Ahmedabad, Nov. 21: Narendra Modi returned from abroad this morning and suspended his temple-razing drive after a meeting with the man who had dubbed him “Aurangzeb” yesterday.
The chief minister ordered the halt minutes after Vishwa Hindu Parishad president Ashok Singhal called on him to describe how much the demolitions had hurt his outfit, and Hindus in general.
“The drive has been temporarily suspended,” an official at the chief minister’s office confirmed.
Singhal yesterday compared Modi to Aurangzeb, a Sangh parivar object of hate, and Mahmud of Ghazni, an 11th-century invader alleged to have sacked many temples in Gujarat.
Theories abound on why Modi has halted the much-reviled drive, aimed at nearly 350 illegally built temples in Gandhinagar. Many including the Congress saw the demolitions as Modi’s revenge on a bitterly critical Parishad; and its suspension after the Singhal meeting is being seen as significant though details of the talks aren’t clear.
Some others, who sniffed a Modi bid to emerge a “secular and national” alternative to L.K. Advani, think the chief minister perhaps considers he has achieved his aim and is wary of pushing his bemused Hindu vote base too far.
Some 265 temples, including 15 “big ones”, have already been pulled down, an official said.
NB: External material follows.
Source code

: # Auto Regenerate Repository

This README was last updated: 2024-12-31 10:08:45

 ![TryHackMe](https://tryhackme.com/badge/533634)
One temple has been razed in Surat and surveys are on in several districts to identify those illegally built.
“The drive has been suspended but the message has already gone round,” said former BJP lawmaker Sunil Oza, now in the breakaway Mahagujarat Janata Party.
Some others believe the halt is a fallout of the Gandhinagar civil court yesterday staying the demolition of two popular temples — the Mahakali Mandir in Sector 5 and the Shiv temple in Sector 4. The court has ordered regularisation of these two temples that were to be razed today.
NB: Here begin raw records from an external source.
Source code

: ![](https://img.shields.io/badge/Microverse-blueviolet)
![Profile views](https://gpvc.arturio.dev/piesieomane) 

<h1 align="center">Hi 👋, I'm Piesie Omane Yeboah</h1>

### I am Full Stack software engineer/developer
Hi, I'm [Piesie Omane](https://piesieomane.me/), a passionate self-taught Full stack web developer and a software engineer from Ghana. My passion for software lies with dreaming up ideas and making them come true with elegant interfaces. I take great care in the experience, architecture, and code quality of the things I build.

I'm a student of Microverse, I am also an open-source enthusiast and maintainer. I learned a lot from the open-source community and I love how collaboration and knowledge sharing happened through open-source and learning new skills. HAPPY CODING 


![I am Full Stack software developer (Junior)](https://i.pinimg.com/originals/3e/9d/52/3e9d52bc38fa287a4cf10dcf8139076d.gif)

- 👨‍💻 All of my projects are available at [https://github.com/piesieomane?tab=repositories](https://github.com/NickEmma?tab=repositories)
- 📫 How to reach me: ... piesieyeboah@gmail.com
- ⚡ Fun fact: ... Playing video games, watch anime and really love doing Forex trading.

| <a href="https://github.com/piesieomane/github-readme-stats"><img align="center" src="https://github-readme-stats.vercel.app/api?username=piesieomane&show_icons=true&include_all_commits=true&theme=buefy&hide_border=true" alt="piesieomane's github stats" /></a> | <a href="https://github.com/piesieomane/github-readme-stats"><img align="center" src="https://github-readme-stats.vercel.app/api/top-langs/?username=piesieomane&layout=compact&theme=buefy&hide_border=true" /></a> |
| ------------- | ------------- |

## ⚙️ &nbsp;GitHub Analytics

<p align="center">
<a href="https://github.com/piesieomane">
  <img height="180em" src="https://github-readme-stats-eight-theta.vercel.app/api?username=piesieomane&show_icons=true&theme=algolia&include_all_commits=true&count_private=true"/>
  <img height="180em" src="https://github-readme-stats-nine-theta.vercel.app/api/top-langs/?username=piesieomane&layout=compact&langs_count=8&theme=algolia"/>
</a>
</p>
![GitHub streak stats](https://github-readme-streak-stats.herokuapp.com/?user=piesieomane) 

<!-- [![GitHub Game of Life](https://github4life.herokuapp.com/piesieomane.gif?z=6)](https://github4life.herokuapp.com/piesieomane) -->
M.R. Patel of the Mandir Bachao Samiti, formed by Gandhinagar residents and temple trusts after the demolitions began last week, is thanking the court and not Modi. But it isn’t clear why a stay relating to just two shrines — the court rejected petitions from several other temple trusts — should stop the entire drive.
An official said the administration would move a higher court against the stay. Modi already has a high court order to demolish illegal buildings, but it does not mention any specific structures.
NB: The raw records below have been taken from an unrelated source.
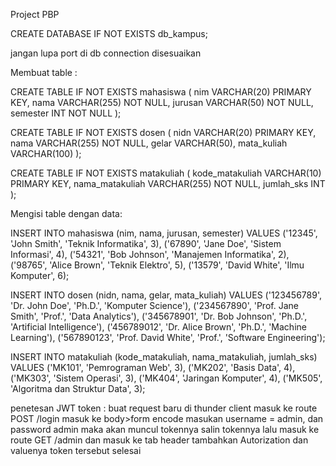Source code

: Project PBP

CREATE DATABASE IF NOT EXISTS db_kampus;

jangan lupa port di db connection disesuaikan

Membuat table :

CREATE TABLE IF NOT EXISTS mahasiswa (
  nim VARCHAR(20) PRIMARY KEY,
  nama VARCHAR(255) NOT NULL,
  jurusan VARCHAR(50) NOT NULL,
  semester INT NOT NULL
);

CREATE TABLE IF NOT EXISTS dosen (
  nidn VARCHAR(20) PRIMARY KEY,
  nama VARCHAR(255) NOT NULL,
  gelar VARCHAR(50),
  mata_kuliah VARCHAR(100)
);

CREATE TABLE IF NOT EXISTS matakuliah (
  kode_matakuliah VARCHAR(10) PRIMARY KEY,
  nama_matakuliah VARCHAR(255) NOT NULL,
  jumlah_sks INT
);


Mengisi table dengan data:

INSERT INTO mahasiswa (nim, nama, jurusan, semester) VALUES
('12345', 'John Smith', 'Teknik Informatika', 3),
('67890', 'Jane Doe', 'Sistem Informasi', 4),
('54321', 'Bob Johnson', 'Manajemen Informatika', 2),
('98765', 'Alice Brown', 'Teknik Elektro', 5),
('13579', 'David White', 'Ilmu Komputer', 6);

INSERT INTO dosen (nidn, nama, gelar, mata_kuliah) VALUES
('123456789', 'Dr. John Doe', 'Ph.D.', 'Komputer Science'),
('234567890', 'Prof. Jane Smith', 'Prof.', 'Data Analytics'),
('345678901', 'Dr. Bob Johnson', 'Ph.D.', 'Artificial Intelligence'),
('456789012', 'Dr. Alice Brown', 'Ph.D.', 'Machine Learning'),
('567890123', 'Prof. David White', 'Prof.', 'Software Engineering');

INSERT INTO matakuliah (kode_matakuliah, nama_matakuliah, jumlah_sks) VALUES
('MK101', 'Pemrograman Web', 3),
('MK202', 'Basis Data', 4),
('MK303', 'Sistem Operasi', 3),
('MK404', 'Jaringan Komputer', 4),
('MK505', 'Algoritma dan Struktur Data', 3);

penetesan JWT token :
buat request baru di thunder client
masuk ke route POST /login
masuk ke body>form encode 
masukan username = admin, dan password admin
maka akan muncul tokennya
salin tokennya lalu
masuk ke route GET /admin
dan masuk ke tab header
tambahkan Autorization dan valuenya token tersebut
selesai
All illegal shrines on roads and other public places have been flattened and only 82 more, erected on government land in residential areas, are left. They will be pulled down too, said a collectorate official.
Sai Baba shrines and other temples have mushroomed across Gandhinagar since the BJP came to power in the state in 1995.Puzzled text messages are flying across Ahmedabad, trying to figure out the chief minister’s apparent transformation from Hindutva’s poster boy to temple buster.
But Modi, widely blamed for the 2002 carnage of Muslims, has already reinvented himself as a champion of development. He today returned from a four-day tour of Uganda and Kenya, where he had led a business delegation.